Supplied information>

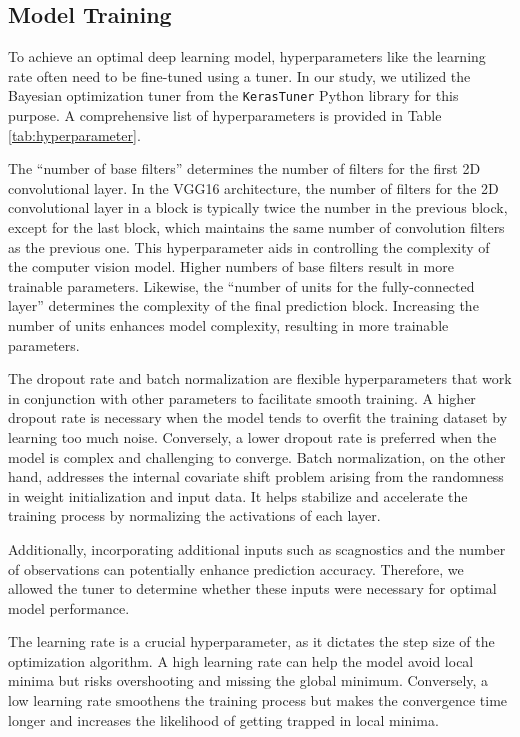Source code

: \documentclass[]{interact}
\theoremstyle{plain}%
\theoremstyle{definition}
\theoremstyle{remark}
\begin{document}
\subsection{Model Training}\label{model-training}

To achieve an optimal deep learning model, hyperparameters like the
learning rate often need to be fine-tuned using a tuner. In our study,
we utilized the Bayesian optimization tuner from the \texttt{KerasTuner}
Python library \citep{omalley2019kerastuner} for this purpose. A
comprehensive list of hyperparameters is provided in Table
\ref{tab:hyperparameter}.

The ``number of base filters'' determines the number of filters for the
first 2D convolutional layer. In the VGG16 architecture, the number of
filters for the 2D convolutional layer in a block is typically twice the
number in the previous block, except for the last block, which maintains
the same number of convolution filters as the previous one. This
hyperparameter aids in controlling the complexity of the computer vision
model. Higher numbers of base filters result in more trainable
parameters. Likewise, the ``number of units for the fully-connected
layer'' determines the complexity of the final prediction block.
Increasing the number of units enhances model complexity, resulting in
more trainable parameters.

The dropout rate and batch normalization are flexible hyperparameters
that work in conjunction with other parameters to facilitate smooth
training. A higher dropout rate is necessary when the model tends to
overfit the training dataset by learning too much noise. Conversely, a
lower dropout rate is preferred when the model is complex and
challenging to converge. Batch normalization, on the other hand,
addresses the internal covariate shift problem arising from the
randomness in weight initialization and input data. It helps stabilize
and accelerate the training process by normalizing the activations of
each layer.

Additionally, incorporating additional inputs such as scagnostics and
the number of observations can potentially enhance prediction accuracy.
Therefore, we allowed the tuner to determine whether these inputs were
necessary for optimal model performance.

The learning rate is a crucial hyperparameter, as it dictates the step
size of the optimization algorithm. A high learning rate can help the
model avoid local minima but risks overshooting and missing the global
minimum. Conversely, a low learning rate smoothens the training process
but makes the convergence time longer and increases the likelihood of
getting trapped in local minima.
\end{document}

Problem to solve> Please retype the whole listing above exactly, without any of its images.

Written response>
Source code

: \documentclass[]{interact}
\theoremstyle{plain}%
\theoremstyle{definition}
\theoremstyle{remark}
\begin{document}
\subsection{Model Training}\label{model-training}

To achieve an optimal deep learning model, hyperparameters like the
learning rate often need to be fine-tuned using a tuner. In our study,
we utilized the Bayesian optimization tuner from the \texttt{KerasTuner}
Python library \citep{omalley2019kerastuner} for this purpose. A
comprehensive list of hyperparameters is provided in Table
\ref{tab:hyperparameter}.

The ``number of base filters'' determines the number of filters for the
first 2D convolutional layer. In the VGG16 architecture, the number of
filters for the 2D convolutional layer in a block is typically twice the
number in the previous block, except for the last block, which maintains
the same number of convolution filters as the previous one. This
hyperparameter aids in controlling the complexity of the computer vision
model. Higher numbers of base filters result in more trainable
parameters. Likewise, the ``number of units for the fully-connected
layer'' determines the complexity of the final prediction block.
Increasing the number of units enhances model complexity, resulting in
more trainable parameters.

The dropout rate and batch normalization are flexible hyperparameters
that work in conjunction with other parameters to facilitate smooth
training. A higher dropout rate is necessary when the model tends to
overfit the training dataset by learning too much noise. Conversely, a
lower dropout rate is preferred when the model is complex and
challenging to converge. Batch normalization, on the other hand,
addresses the internal covariate shift problem arising from the
randomness in weight initialization and input data. It helps stabilize
and accelerate the training process by normalizing the activations of
each layer.

Additionally, incorporating additional inputs such as scagnostics and
the number of observations can potentially enhance prediction accuracy.
Therefore, we allowed the tuner to determine whether these inputs were
necessary for optimal model performance.

The learning rate is a crucial hyperparameter, as it dictates the step
size of the optimization algorithm. A high learning rate can help the
model avoid local minima but risks overshooting and missing the global
minimum. Conversely, a low learning rate smoothens the training process
but makes the convergence time longer and increases the likelihood of
getting trapped in local minima.
\end{document}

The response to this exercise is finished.